• Data for analysis:

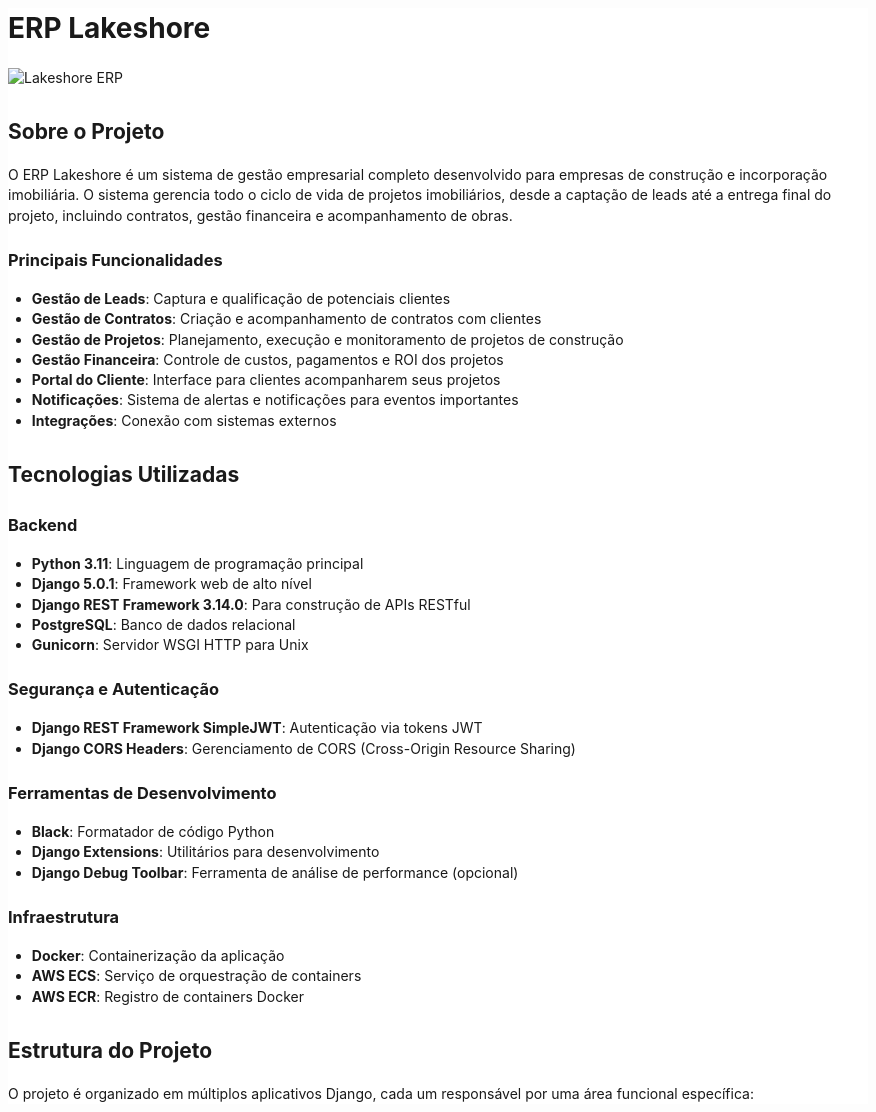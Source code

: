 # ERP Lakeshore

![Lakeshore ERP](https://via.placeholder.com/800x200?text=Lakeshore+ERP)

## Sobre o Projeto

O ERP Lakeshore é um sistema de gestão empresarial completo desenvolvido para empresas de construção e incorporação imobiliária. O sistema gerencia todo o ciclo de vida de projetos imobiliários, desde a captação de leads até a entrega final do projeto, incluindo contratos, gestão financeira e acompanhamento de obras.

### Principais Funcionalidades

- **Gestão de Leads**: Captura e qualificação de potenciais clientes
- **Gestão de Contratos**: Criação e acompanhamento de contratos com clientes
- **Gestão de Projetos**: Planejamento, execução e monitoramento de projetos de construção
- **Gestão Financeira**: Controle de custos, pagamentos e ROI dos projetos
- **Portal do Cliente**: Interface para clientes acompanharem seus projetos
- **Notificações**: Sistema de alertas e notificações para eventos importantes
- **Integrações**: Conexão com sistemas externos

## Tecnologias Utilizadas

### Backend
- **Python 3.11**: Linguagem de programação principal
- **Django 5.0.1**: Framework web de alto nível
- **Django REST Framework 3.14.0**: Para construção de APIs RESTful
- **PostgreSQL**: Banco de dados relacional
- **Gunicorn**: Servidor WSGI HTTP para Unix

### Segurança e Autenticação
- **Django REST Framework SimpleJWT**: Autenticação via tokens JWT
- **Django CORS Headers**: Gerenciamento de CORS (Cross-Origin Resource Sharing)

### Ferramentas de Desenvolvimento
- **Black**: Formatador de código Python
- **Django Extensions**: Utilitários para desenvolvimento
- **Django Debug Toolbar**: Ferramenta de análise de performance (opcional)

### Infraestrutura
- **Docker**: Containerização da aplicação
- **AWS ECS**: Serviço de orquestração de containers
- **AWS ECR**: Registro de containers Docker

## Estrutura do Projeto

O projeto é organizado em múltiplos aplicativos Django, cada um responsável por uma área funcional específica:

• Required action:
Retype exactly, and only, the lines above from the one where "- **Django REST Framework SimpleJWT**: Autenticação" occurs up to and including the one where "- **AWS ECR**: Registro de containers Docker" occurs.

• Solution:
- **Django REST Framework SimpleJWT**: Autenticação via tokens JWT
- **Django CORS Headers**: Gerenciamento de CORS (Cross-Origin Resource Sharing)

### Ferramentas de Desenvolvimento
- **Black**: Formatador de código Python
- **Django Extensions**: Utilitários para desenvolvimento
- **Django Debug Toolbar**: Ferramenta de análise de performance (opcional)

### Infraestrutura
- **Docker**: Containerização da aplicação
- **AWS ECS**: Serviço de orquestração de containers
- **AWS ECR**: Registro de containers Docker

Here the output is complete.